Exercise brief: Look through the data below. Show each line where the string "frac" occurs.

(Saved entries)
------

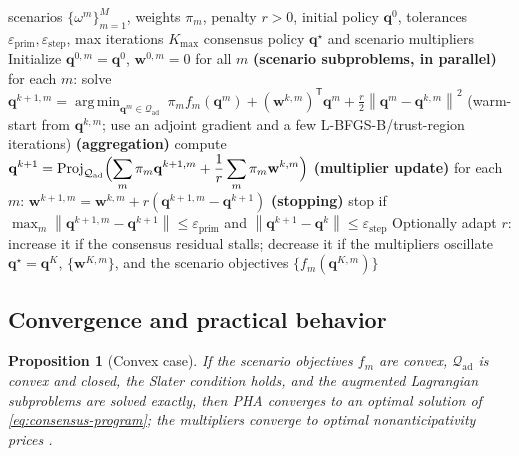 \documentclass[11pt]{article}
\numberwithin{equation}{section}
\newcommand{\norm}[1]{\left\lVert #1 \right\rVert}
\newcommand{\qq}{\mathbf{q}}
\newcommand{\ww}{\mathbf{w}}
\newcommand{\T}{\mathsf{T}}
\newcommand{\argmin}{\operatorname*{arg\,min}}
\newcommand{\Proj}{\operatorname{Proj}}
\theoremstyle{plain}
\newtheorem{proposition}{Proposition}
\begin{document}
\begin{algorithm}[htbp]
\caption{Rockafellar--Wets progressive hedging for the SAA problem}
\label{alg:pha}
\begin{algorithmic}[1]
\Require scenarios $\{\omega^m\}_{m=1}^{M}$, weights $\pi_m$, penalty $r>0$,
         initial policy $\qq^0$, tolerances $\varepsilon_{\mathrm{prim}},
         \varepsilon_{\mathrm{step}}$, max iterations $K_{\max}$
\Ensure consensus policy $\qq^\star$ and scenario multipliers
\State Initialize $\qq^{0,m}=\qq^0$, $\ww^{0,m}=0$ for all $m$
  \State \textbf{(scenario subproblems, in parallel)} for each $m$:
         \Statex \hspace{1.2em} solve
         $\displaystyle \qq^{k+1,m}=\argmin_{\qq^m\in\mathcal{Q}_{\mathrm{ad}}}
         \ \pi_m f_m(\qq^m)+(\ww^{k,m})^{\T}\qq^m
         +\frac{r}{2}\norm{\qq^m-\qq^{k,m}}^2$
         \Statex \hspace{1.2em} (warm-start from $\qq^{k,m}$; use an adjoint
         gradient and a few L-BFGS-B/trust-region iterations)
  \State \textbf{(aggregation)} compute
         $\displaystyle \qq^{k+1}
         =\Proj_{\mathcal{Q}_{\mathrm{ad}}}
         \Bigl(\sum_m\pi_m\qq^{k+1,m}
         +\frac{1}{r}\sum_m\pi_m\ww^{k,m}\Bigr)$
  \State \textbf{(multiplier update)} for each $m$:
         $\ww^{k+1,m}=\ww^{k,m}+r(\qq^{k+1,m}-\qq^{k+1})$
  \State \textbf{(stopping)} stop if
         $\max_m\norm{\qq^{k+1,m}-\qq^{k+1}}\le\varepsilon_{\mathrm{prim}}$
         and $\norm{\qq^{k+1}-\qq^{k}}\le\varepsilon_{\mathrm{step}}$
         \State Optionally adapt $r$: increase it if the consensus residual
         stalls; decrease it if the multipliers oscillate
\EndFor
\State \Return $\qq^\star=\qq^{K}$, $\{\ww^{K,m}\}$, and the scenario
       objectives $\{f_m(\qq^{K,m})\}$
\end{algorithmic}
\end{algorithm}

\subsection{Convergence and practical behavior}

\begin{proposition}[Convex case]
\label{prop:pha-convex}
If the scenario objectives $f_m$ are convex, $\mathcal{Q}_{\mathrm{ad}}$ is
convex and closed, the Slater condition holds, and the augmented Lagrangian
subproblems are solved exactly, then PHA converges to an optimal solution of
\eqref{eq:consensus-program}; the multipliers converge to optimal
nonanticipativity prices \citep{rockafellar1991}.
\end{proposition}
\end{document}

------

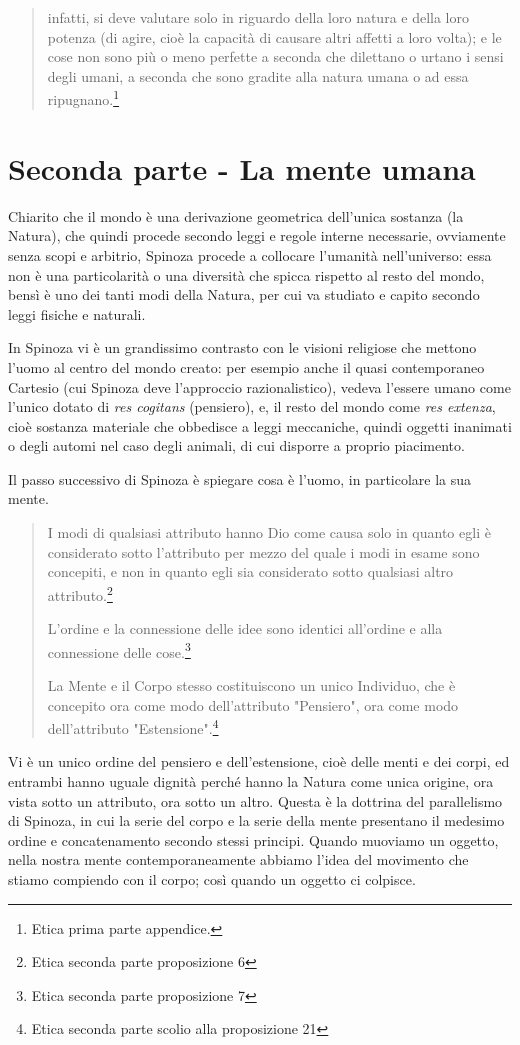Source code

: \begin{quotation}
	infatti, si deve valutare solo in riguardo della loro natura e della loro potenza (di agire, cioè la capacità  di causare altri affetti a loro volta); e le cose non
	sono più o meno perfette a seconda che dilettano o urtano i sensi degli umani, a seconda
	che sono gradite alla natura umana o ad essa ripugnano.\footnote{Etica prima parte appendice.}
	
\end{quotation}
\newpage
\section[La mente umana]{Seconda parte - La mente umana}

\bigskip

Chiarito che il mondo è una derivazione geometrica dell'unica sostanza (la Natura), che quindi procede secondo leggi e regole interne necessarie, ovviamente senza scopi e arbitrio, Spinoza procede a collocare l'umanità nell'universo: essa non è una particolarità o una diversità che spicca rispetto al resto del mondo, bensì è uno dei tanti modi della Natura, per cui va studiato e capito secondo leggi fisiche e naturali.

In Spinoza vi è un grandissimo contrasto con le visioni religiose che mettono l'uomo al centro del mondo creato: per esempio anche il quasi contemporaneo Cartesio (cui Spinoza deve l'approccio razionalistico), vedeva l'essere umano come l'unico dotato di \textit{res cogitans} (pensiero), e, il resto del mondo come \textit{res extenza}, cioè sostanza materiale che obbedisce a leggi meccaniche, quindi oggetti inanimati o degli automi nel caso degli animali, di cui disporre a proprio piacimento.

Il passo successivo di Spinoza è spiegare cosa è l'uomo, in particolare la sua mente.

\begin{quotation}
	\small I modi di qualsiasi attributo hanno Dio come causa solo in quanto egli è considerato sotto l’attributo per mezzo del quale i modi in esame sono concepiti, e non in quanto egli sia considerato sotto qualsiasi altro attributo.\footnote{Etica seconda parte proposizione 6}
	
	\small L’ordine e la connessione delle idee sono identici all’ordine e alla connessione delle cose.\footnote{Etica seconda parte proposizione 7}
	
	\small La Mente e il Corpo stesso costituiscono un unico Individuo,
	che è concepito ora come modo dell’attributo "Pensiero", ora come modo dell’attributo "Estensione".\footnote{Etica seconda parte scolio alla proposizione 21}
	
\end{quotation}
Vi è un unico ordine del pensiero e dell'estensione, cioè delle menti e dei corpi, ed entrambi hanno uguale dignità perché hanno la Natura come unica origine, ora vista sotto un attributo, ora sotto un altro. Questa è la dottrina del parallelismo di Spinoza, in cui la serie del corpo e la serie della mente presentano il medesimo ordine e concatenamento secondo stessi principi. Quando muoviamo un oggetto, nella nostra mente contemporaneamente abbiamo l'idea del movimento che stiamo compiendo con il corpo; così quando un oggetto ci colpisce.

------

Solved exercise:
         +\frac{r}{2}\norm{\qq^m-\qq^{k,m}}^2$
         +\frac{1}{r}\sum_m\pi_m\ww^{k,m}\Bigr)$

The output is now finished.